The unexamined life is not worth living.
, in Plato, Dialogues, Apology
Greek philosopher in Athens (469 BC – 399 BC)

Is Socrates “right” about his statement made several thousand years ago? Is there relevance to what this “old dead guy”, as my kids would say, states in these “modern” times of the 21st Century?

I wonder. Too many people drive away from their suburban houses in their gas guzzling SUV, cell phone to their ear, talking about nothing. They head to the shopping mall to purchase more items to stuff their already full drawers and closets. Does this give their life meaning?

I wonder. Who am I to question? Have I challenged the assumptions of my life? Do I try to find meaning each day as I move through the world?
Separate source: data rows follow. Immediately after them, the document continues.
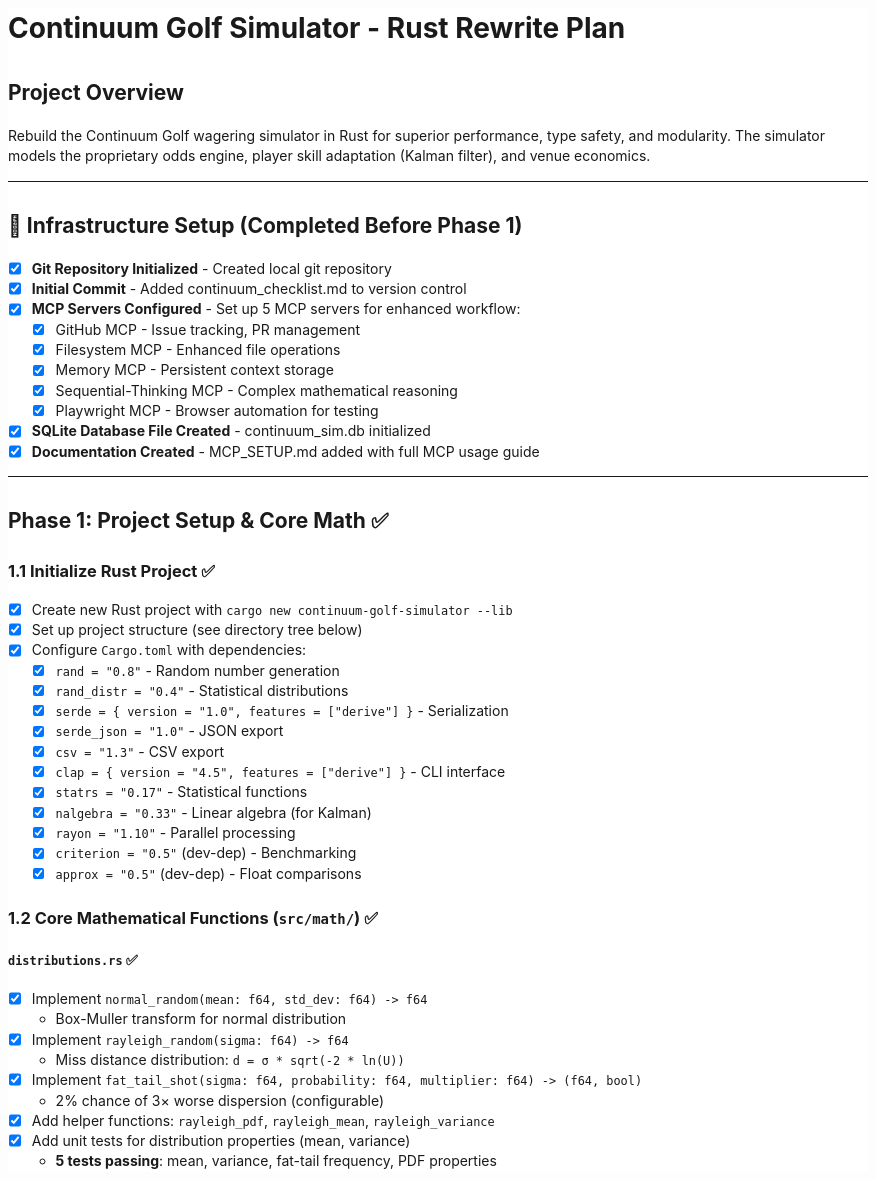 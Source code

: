 # Continuum Golf Simulator - Rust Rewrite Plan

## Project Overview
Rebuild the Continuum Golf wagering simulator in Rust for superior performance, type safety, and modularity. The simulator models the proprietary odds engine, player skill adaptation (Kalman filter), and venue economics.

---

## 🚀 Infrastructure Setup (Completed Before Phase 1)

- [x] **Git Repository Initialized** - Created local git repository
- [x] **Initial Commit** - Added continuum_checklist.md to version control
- [x] **MCP Servers Configured** - Set up 5 MCP servers for enhanced workflow:
  - [x] GitHub MCP - Issue tracking, PR management
  - [x] Filesystem MCP - Enhanced file operations
  - [x] Memory MCP - Persistent context storage
  - [x] Sequential-Thinking MCP - Complex mathematical reasoning
  - [x] Playwright MCP - Browser automation for testing
- [x] **SQLite Database File Created** - continuum_sim.db initialized
- [x] **Documentation Created** - MCP_SETUP.md added with full MCP usage guide

---

## Phase 1: Project Setup & Core Math ✅

### 1.1 Initialize Rust Project ✅
- [x] Create new Rust project with `cargo new continuum-golf-simulator --lib`
- [x] Set up project structure (see directory tree below)
- [x] Configure `Cargo.toml` with dependencies:
  - [x] `rand = "0.8"` - Random number generation
  - [x] `rand_distr = "0.4"` - Statistical distributions
  - [x] `serde = { version = "1.0", features = ["derive"] }` - Serialization
  - [x] `serde_json = "1.0"` - JSON export
  - [x] `csv = "1.3"` - CSV export
  - [x] `clap = { version = "4.5", features = ["derive"] }` - CLI interface
  - [x] `statrs = "0.17"` - Statistical functions
  - [x] `nalgebra = "0.33"` - Linear algebra (for Kalman)
  - [x] `rayon = "1.10"` - Parallel processing
  - [x] `criterion = "0.5"` (dev-dep) - Benchmarking
  - [x] `approx = "0.5"` (dev-dep) - Float comparisons

### 1.2 Core Mathematical Functions (`src/math/`) ✅

#### `distributions.rs` ✅
- [x] Implement `normal_random(mean: f64, std_dev: f64) -> f64`
  - Box-Muller transform for normal distribution
- [x] Implement `rayleigh_random(sigma: f64) -> f64`
  - Miss distance distribution: `d = σ * sqrt(-2 * ln(U))`
- [x] Implement `fat_tail_shot(sigma: f64, probability: f64, multiplier: f64) -> (f64, bool)`
  - 2% chance of 3× worse dispersion (configurable)
- [x] Add helper functions: `rayleigh_pdf`, `rayleigh_mean`, `rayleigh_variance`
- [x] Add unit tests for distribution properties (mean, variance)
  - **5 tests passing**: mean, variance, fat-tail frequency, PDF properties

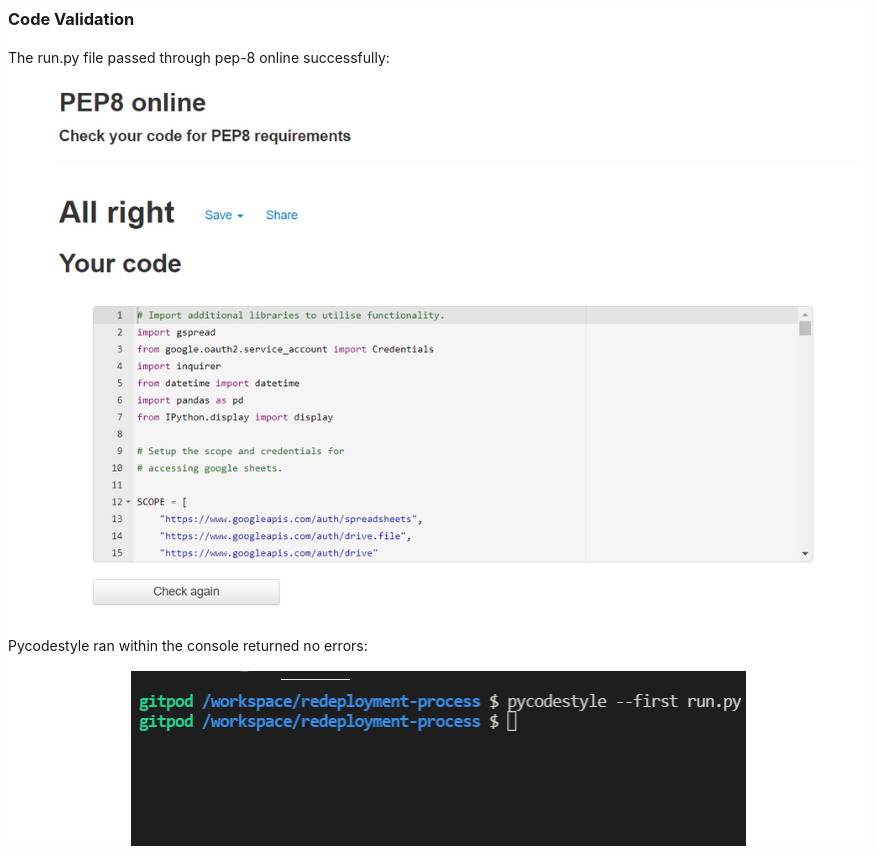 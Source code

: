 ### Code Validation

The run.py file passed through pep-8 online successfully:

<img src="https://github.com/Claire-Potter/Redeployment-Process/blob/main/read-me-content/testing/pep8-online.PNG" 
     alt="pep-8 online pass" 
     style="display:block; 
            float:none; 
            margin-left:auto; 
            margin-right:auto;
            ">

Pycodestyle ran within the console returned no errors:

<img src="https://github.com/Claire-Potter/Redeployment-Process/blob/main/read-me-content/testing/pycodestyle-no-errors.PNG" 
     alt="pycodestyle validation" 
     style="display:block; 
            float:none; 
            margin-left:auto; 
            margin-right:auto;
            ">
Or do I sleepwalk through my days and sleep away my nights?

My life is worth living, I would like to think. When I watch my daughter dance, or smile, it is worth living. When I admire the amazing young man my son has grown into, it is worth living.

Yes. I think we must take a look, if only to satisfy our own curiosity.








2 responses to “An Unexamined Life

  1. While I agree with Socrates, sometimes overexamination leads to inaction. It’s all about balance–not that I’ve mastered it.

  2. Balance. Exactly, Paula.

    And NOT examining is also out of balance.